From the outside, this can look like acceptance or even complicity. From the inside, it feels like the walls have closed in so tightly that the concept of a different life becomes abstract, something that happens to other people. Coping strategies shift from “how do I get out” to “how do I survive today.” That shift is a normal trauma response, not a character failing.
Children, Pets, and Custody Complicate Everything
Having children with an abuser introduces a web of complications that can keep you trapped long after you’ve made the decision to leave. Family court becomes another arena of abuse. Abusers commonly project a calm, sympathetic image to judges and evaluators while manipulating children into supporting their version of events. They file harassing motions, make false accusations, use discredited theories like “parental alienation syndrome” to paint the victim as unstable, and weaponize child support payments by hiding income or switching jobs to avoid paying.
The fear of losing custody is not hypothetical. Abusers who present well in court can and do win custody or expanded visitation, which gives them continued access to both the children and the victim. Court proceedings and visitation exchanges themselves become opportunities for threats, stalking, and physical violence. For many parents, the terrifying possibility that leaving could mean their children end up alone with the abuser is enough to keep them in the home.
Pets add another layer.
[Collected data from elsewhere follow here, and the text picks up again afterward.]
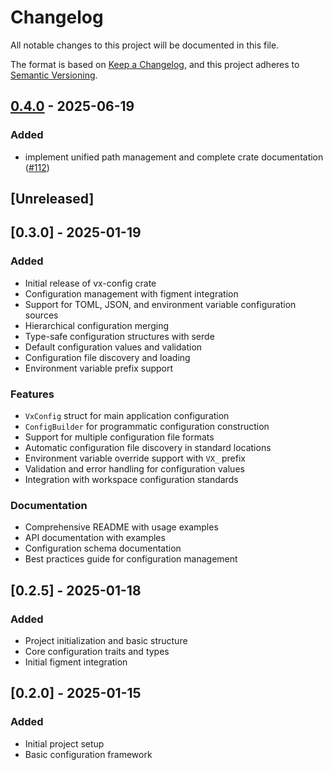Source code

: # Changelog

All notable changes to this project will be documented in this file.

The format is based on [Keep a Changelog](https://keepachangelog.com/en/1.0.0/),
and this project adheres to [Semantic Versioning](https://semver.org/spec/v2.0.0.html).


## [0.4.0](https://github.com/loonghao/vx/compare/vx-config-v0.3.0...vx-config-v0.4.0) - 2025-06-19

### Added

- implement unified path management and complete crate documentation ([#112](https://github.com/loonghao/vx/pull/112))
## [Unreleased]

## [0.3.0] - 2025-01-19

### Added
- Initial release of vx-config crate
- Configuration management with figment integration
- Support for TOML, JSON, and environment variable configuration sources
- Hierarchical configuration merging
- Type-safe configuration structures with serde
- Default configuration values and validation
- Configuration file discovery and loading
- Environment variable prefix support

### Features
- `VxConfig` struct for main application configuration
- `ConfigBuilder` for programmatic configuration construction
- Support for multiple configuration file formats
- Automatic configuration file discovery in standard locations
- Environment variable override support with `VX_` prefix
- Validation and error handling for configuration values
- Integration with workspace configuration standards

### Documentation
- Comprehensive README with usage examples
- API documentation with examples
- Configuration schema documentation
- Best practices guide for configuration management

## [0.2.5] - 2025-01-18

### Added
- Project initialization and basic structure
- Core configuration traits and types
- Initial figment integration

## [0.2.0] - 2025-01-15

### Added
- Initial project setup
- Basic configuration framework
Between 20% and 88% of survivors in U.S. studies reported delaying their departure out of concern for their animals, and nearly 75% of shelter staff said they knew of women who didn’t come to the shelter because they couldn’t bring their pets. Most domestic violence shelters don’t accept animals, citing lack of space, allergies, and funding. Abusers frequently threaten or harm pets as a control tactic, so leaving an animal behind isn’t just emotionally painful. It carries real consequences for the pet’s safety.
Why Seven Attempts Makes Sense
When you add up the trauma bonding, the erosion of self-trust, the isolation, the financial lockdown, the real danger of leaving, the learned helplessness, and the custody and logistical barriers, the fact that it takes an average of seven attempts to leave permanently isn’t surprising. Each attempt is an act of courage, even the ones that don’t stick. Each one builds knowledge: what works, what doesn’t, what resources exist, what the abuser will do in response.
Leaving is not a single decision. It’s a process that unfolds over time, often in the face of obstacles designed to make it impossible. If you’re struggling to leave, or struggling to understand why someone you love hasn’t left, the answer is not a lack of strength. It’s the presence of an extraordinary number of forces, psychological, financial, social, legal, and physical, all working to keep the person exactly where they are.